Negotiable Instruments

Negotiable instruments are written legal documents that emerged in the thirteenth century in England (Ellinger, Lomnicka, & Hare, 2011). The documents function as unconditional orders for a transfer of a specific monetary amount. Negotiable instruments can take the form of checks, promissory notes, and certificates of deposit among others (Miller, 2014). The aim of this paper is to analyze the validity of three checks.

Analysis

The drawee or a party that makes the first check payable is Class Store. Cristina Blasco is the drawer or a person who signed the check. The payee in the negotiable instrument under discussion is Money Services Center. The check satisfies key requirements of validity; therefore, Cristina Blasco cannot have her account credited by Class Store. These requirements are a written form, signature, an unconditional promise, definite sum, definite date, and payee (Miller, 2014).

The conditions of the validity of a negotiable instrument take a prominent place in the law because they reflect essential stages in the negotiation of commercial paper (Miller, 2014). The requirements are outlined in the Article 3 of the Uniform Commercial Code (UCC) (“Negotiable instruments,” n.d.).

The second negotiable instrument is a two-party check. Such checks are payable to either one or two parties. The deposition of two-party checks depends entirely on their wording. The checks can be made payable to both parties indicated in the ‘pay to the order of’ line if the word ‘and’ appears between the names of the two parties (Davidson, Forsythe, & Knowles, 2015). It should be mentioned that the rule also applies to the ampersand symbol (Davidson et al., 2015). The word ‘or,’ on the other hand, indicates that the presence and endorsement of only one party is necessary to deposit a check.
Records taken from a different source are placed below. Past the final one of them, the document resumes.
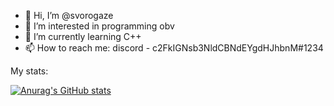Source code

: - 👋 Hi, I’m @svorogaze
- 👀 I’m interested in programming obv
- 🌱 I’m currently learning C++
- 📫 How to reach me: discord - c2FkIGNsb3NldCBNdEYgdHJhbnM#1234

My stats:

[![Anurag's GitHub stats](https://github-readme-stats.vercel.app/api?username=svorogaze)](https://github.com/anuraghazra/github-readme-stats)
<!---
svorogaze/svorogaze is a ✨ special ✨ repository because its `README.md` (this file) appears on your GitHub profile.
You can click the Preview link to take a look at your changes.
--->
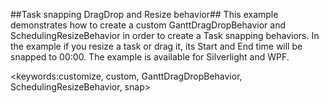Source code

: ##Task snapping DragDrop and Resize behavior##
This example demonstrates how to create a custom GanttDragDropBehavior and SchedulingResizeBehavior in order to create a Task snapping behaviors. In the example if you resize a task or drag it, its Start and End time will be snapped to 00:00.
The example is available for Silverlight and WPF.

<keywords:customize, custom, GanttDragDropBehavior, SchedulingResizeBehavior, snap>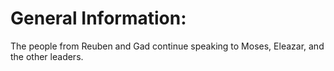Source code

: # General Information:

The people from Reuben and Gad continue speaking to Moses, Eleazar, and the other leaders.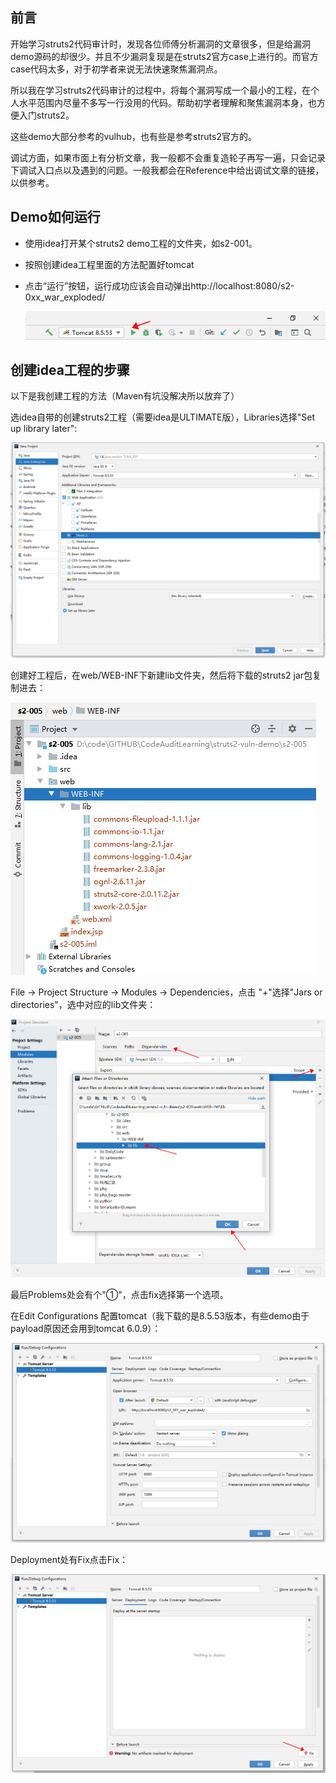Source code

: ## 前言

开始学习struts2代码审计时，发现各位师傅分析漏洞的文章很多，但是给漏洞demo源码的却很少。并且不少漏洞复现是在struts2官方case上进行的。而官方case代码太多，对于初学者来说无法快速聚焦漏洞点。

所以我在学习struts2代码审计的过程中，将每个漏洞写成一个最小的工程，在个人水平范围内尽量不多写一行没用的代码。帮助初学者理解和聚焦漏洞本身，也方便入门struts2。

这些demo大部分参考的vulhub，也有些是参考struts2官方的。

调试方面，如果市面上有分析文章，我一般都不会重复造轮子再写一遍，只会记录下调试入口点以及遇到的问题。一般我都会在Reference中给出调试文章的链接，以供参考。

## Demo如何运行

- 使用idea打开某个struts2 demo工程的文件夹，如s2-001。

- 按照创建idea工程里面的方法配置好tomcat

- 点击“运行”按钮，运行成功应该会自动弹出http://localhost:8080/s2-0xx_war_exploded/

  <img src="image-20200820185227821.png" alt="image-20200820185227821" style="zoom:150%;" />

## 创建idea工程的步骤

以下是我创建工程的方法（Maven有坑没解决所以放弃了）

选idea自带的创建struts2工程（需要idea是ULTIMATE版），Libraries选择"Set up library later":

![image-20200820183817782](image-20200820183817782.png)

创建好工程后，在web/WEB-INF下新建lib文件夹，然后将下载的struts2 jar包复制进去：

![image-20200820184146914](image-20200820184146914.png)

 File -> Project Structure -> Modules -> Dependencies，点击 "+"选择"Jars or directories"，选中对应的lib文件夹：

![image-20200820184411206](image-20200820184411206.png)

最后Problems处会有个"①"，点击fix选择第一个选项。

在Edit Configurations 配置tomcat（我下载的是8.5.53版本，有些demo由于payload原因还会用到tomcat 6.0.9）：

![image-20200820185438176](image-20200820185438176.png)

Deployment处有Fix点击Fix：

![image-20200820190616097](image-20200820190616097.png)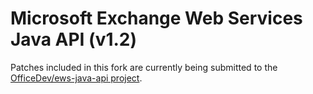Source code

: Microsoft Exchange Web Services Java API (v1.2)
=======

Patches included in this fork are currently being submitted to the [OfficeDev/ews-java-api project](https://github.com/eveoh/ews-java-api).
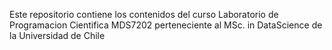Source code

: Este repositorio contiene los contenidos del curso Laboratorio de Programacion Cientifica MDS7202 perteneciente al MSc. in DataScience de la Universidad de Chile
When analyzing the second case, it has to be borne in mind that the paper indicates ‘or’ in the ‘pay to the order of’ line. It follows that Linus Van Pelt was able to deposit it without the signature of another payee, which was Lucy Van Pelt. Therefore, the girl will not be successful if she tries to demand the deposited amount back. It must be added that according to the Article 3 of the UCC, if the check had not included the words ‘and’ or ‘or’ it would be considered ambiguous (“Identification of person,” n.d.). Such checks are “payable to the persons alternatively” (“Identification of person,” n.d., para. 9). It means that either Lucy or Linus or both of them would be able to negotiate the instrument.

Upon critically examining the third check, it is clear that it does not satisfy all requirements for negotiable instruments. For the check to be negotiable a pledge to transfer a definite amount of money has to be unconditional (Miller, 2014). However, the instrument states that the transfer is predicated on a condition of receiving top grades. Taking into consideration that the drawer’s check is accompanied by the condition, it cannot constitute a valid negotiable instrument. Therefore, the cashier refused to accept the check.

Conclusion

The paper has analyzed the validity of the three negotiable instruments. It has been argued that the validly of the first check cannot be disputed by the drawer because it satisfies all requirements stipulated in the Article 3 of the UCC. The analysis of the second check has shown that Lucy does not have the right to claim the money back. Finally, the third check is invalid because it includes a condition.

References

Davidson, D., Forsythe, L., & Knowles, B. (2015). Business law: Principles and cases in the legal environment. New York, NY: Wolters Kluwer Law & Business.

Ellinger, E., Lomnicka, E., & Hare, C. (2011). Ellinger’s modern banking law. Oxford, England: OUP Oxford.

Identification of person to whom instrument is payable. (n.d.). Web.

Miller, R. L. (2014). Business law: The first course—Summarized case edition. Boston, MA: Cengage Learning.

Negotiable instruments. (n.d.). Web.